=== Supplied material ===

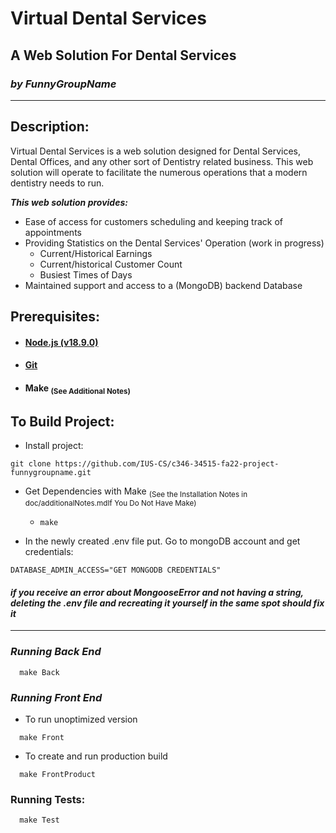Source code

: # **Virtual Dental Services**
## A Web Solution For Dental Services
### _by FunnyGroupName_

--------------
## Description:
Virtual Dental Services is a web solution designed for Dental Services, Dental Offices, and any other 
sort of Dentistry related business. 
This web solution will operate to facilitate the numerous operations that a modern dentistry needs to run.


_**This web solution provides:**_
* Ease of access for customers scheduling and keeping track of appointments 
* Providing Statistics on the Dental Services' Operation (work in progress)
  * Current/Historical Earnings
  * Current/historical Customer Count
  * Busiest Times of Days 
* Maintained support and access to a (MongoDB) backend Database

## Prerequisites:
* #### [Node.js (v18.9.0)](https://nodejs.org/en/download/)
* #### [Git](https://git-scm.com/downloads)
* #### Make <sub>(See Additional Notes)</sub>

## To Build Project:
* Install project:
```
git clone https://github.com/IUS-CS/c346-34515-fa22-project-funnygroupname.git       
```

* Get Dependencies with Make <sub>(See the Installation Notes in doc/additionalNotes.mdIf You Do Not Have Make)</sub>
  * ```make```

  
* In the newly created .env file put. Go to mongoDB account and get credentials:
```
DATABASE_ADMIN_ACCESS="GET MONGODB CREDENTIALS"
```

#### _if you receive an error about MongooseError and not having a string, deleting the .env file and recreating it yourself in the same spot should fix it_


-----


### _Running Back End_
```
  make Back
```


### _Running Front End_
* To run unoptimized version
```
  make Front
```

* To create and run production build
```
  make FrontProduct
```

### Running Tests:
```
  make Test
```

===

• **Assignment**: Which lines of the records above contain the word "https"? Report each one in full.

• **Answer section**:
* #### [Node.js (v18.9.0)](https://nodejs.org/en/download/)
* #### [Git](https://git-scm.com/downloads)
git clone https://github.com/IUS-CS/c346-34515-fa22-project-funnygroupname.git       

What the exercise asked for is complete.